Past Exhibitions

Oblique Views: Archaeology, Photography, and Time

October 25, 2015 through May 7, 2017

Standing Rock
Standing Rock in Canyon del Muerto. This scene is much like that in 1929, except that the stream has changed its course and the field is now planted in a more standard linear layout. The field is smaller than in 1929 because a small slump of debris from the canyon wall to the left extends farther than it used to. Perhaps in response, additional fields have been planted. Photograph by Adriel Heisey, 2008.

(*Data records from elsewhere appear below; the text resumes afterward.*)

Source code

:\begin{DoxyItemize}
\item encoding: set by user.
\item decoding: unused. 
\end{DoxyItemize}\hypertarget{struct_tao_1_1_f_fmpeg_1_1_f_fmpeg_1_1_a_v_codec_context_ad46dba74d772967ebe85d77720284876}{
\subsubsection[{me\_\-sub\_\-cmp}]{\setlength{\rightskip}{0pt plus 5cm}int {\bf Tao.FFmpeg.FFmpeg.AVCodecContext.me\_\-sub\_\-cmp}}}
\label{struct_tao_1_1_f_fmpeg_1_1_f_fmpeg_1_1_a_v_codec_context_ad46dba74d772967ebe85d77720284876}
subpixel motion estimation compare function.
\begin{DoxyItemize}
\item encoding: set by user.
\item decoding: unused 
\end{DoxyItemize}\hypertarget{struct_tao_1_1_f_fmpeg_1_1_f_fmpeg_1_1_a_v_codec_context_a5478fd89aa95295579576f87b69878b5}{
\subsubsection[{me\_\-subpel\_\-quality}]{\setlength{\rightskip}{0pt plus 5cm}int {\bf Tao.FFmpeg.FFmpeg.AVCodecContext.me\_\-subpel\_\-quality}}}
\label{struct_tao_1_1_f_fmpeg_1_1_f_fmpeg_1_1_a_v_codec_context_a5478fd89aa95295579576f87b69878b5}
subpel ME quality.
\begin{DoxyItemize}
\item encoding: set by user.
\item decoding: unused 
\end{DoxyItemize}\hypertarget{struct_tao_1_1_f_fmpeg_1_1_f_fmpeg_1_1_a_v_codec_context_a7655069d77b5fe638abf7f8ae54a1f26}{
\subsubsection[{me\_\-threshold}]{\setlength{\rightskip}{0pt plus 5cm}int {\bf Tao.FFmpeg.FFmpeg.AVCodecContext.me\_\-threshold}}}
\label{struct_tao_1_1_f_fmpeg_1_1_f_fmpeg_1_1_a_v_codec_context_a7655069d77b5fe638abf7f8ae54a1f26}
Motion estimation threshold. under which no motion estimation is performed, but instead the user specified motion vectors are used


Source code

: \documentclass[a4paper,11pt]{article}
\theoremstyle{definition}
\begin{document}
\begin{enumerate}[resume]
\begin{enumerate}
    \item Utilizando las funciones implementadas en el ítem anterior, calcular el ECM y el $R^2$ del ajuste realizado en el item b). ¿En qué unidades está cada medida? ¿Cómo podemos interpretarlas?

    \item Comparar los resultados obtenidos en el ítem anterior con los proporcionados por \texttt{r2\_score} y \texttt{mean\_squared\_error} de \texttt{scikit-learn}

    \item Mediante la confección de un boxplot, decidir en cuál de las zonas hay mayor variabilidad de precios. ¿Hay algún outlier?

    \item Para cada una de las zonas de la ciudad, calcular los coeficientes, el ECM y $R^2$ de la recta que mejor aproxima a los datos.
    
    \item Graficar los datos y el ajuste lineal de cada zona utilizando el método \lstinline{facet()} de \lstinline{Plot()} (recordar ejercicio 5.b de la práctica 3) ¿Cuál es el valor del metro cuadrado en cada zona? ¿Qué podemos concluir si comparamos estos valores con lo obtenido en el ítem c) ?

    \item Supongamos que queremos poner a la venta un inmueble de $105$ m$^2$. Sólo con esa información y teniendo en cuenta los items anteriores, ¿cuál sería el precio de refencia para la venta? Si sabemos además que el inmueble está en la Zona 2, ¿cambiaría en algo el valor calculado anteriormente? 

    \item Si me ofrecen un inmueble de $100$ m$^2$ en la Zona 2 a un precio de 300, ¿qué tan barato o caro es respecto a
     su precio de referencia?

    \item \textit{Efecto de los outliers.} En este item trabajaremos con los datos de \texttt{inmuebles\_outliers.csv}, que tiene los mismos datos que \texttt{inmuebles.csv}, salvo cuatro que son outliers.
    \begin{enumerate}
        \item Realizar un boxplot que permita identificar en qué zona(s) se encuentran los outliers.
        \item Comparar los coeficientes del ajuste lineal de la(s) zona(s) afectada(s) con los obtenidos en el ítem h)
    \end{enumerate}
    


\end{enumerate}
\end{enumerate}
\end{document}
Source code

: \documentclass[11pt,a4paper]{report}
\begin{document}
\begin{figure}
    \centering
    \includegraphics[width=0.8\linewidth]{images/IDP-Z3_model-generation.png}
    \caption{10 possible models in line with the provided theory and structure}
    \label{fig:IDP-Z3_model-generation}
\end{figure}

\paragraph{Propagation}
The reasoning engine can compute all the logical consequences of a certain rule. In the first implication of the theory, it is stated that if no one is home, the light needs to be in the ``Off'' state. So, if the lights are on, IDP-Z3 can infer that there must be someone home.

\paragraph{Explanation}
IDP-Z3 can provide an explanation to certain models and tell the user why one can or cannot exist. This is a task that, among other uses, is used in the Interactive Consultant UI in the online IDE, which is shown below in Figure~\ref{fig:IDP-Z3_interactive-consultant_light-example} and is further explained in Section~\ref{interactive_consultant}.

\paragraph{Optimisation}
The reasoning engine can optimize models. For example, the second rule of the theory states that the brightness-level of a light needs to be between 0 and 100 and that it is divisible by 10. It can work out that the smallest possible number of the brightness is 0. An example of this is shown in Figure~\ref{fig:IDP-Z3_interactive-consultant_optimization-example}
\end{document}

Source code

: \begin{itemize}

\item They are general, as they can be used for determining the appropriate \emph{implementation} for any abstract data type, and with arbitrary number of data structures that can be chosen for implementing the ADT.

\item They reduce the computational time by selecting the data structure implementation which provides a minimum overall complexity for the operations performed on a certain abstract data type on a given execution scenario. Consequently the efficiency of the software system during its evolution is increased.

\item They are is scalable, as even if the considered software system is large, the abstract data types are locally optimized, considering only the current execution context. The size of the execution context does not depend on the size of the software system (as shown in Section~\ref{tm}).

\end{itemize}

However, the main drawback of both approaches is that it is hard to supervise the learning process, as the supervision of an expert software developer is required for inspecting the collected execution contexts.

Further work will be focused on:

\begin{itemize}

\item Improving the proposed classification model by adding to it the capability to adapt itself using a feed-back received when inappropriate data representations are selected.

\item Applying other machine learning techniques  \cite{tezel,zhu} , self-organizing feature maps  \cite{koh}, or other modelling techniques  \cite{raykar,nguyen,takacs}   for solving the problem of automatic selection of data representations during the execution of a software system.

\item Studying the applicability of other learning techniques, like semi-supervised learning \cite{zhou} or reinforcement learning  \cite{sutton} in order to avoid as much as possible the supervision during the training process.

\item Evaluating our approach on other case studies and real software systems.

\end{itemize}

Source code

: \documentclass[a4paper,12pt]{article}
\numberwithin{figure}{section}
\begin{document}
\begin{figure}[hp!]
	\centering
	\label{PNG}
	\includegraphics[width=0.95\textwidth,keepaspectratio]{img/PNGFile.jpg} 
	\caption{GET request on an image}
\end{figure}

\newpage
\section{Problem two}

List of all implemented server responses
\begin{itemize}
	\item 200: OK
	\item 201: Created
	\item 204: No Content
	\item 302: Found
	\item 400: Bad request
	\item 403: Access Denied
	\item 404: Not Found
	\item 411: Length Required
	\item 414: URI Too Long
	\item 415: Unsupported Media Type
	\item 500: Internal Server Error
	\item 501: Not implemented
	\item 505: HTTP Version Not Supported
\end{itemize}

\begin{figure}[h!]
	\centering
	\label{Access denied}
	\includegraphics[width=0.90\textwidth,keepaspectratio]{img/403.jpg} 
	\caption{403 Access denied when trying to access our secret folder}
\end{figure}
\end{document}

Pueblo del Arroyo, Pueblo Bonito, and Chetro Ketl
This higher-elevation photograph shows three great houses—Pueblo del Arroyo, Pueblo Bonito, and Chetro Ketl—in addition to what appears to be irrigated areas. The geographic proximity of these three great houses is clear. These and Pueblo Alto, on the upper bench to the right of Pueblo Bonito and not visible in this photograph, create what some have called Downtown Chaco. Historic use of the canyon can be seen in structures near Pueblo del Arroyo and Pueblo Bonito: buildings, a corral, and roads. Additionally, active excavation was taking place at Chetro Ketl when the photo was taken. Rather than being far from the bustle of the world, those living at Chaco Canyon in the summer of 1929 must have found themselves in a lively social setting. Photograph by Charles A. and Anne Morrow Lindbergh, 1929.

For the first time in Oblique Views: Archaeology, Photography, and Time, large prints of Heisey’s stunning images will be paired directly with the Lindberghs’. The exhibition opens October 25, 2015 and runs through May 7, 2017 at the Museum of Indian Arts and Culture.

During 2007 and 2008, flying at alarmingly low altitudes and slow speeds, Adriel Heisey leaned out the door of his light plane, and holding his camera with both hands, re-photographed some of the Southwest’s most significant archaeological sites that Charles Lindbergh and his new bride Anne photographed in 1929.



White House Ruin
White House Ruin is composed of two parts: a larger room block on the canyon floor that rose to four stories high in the back, and another set of rooms built in a rock shelter immediately above. The upper rooms could have been reached from the fourth-story roof of the lower structure. The bulging, stained walls of the rock face above the rock shelter have made the site a favorite photographic subject. Timothy O’Sullivan photographed the site in the mid-1870s, and it has been well photographed ever since, including by Ansel Adams. Photograph by Charles A. and Anne Morrow Lindbergh, 1929.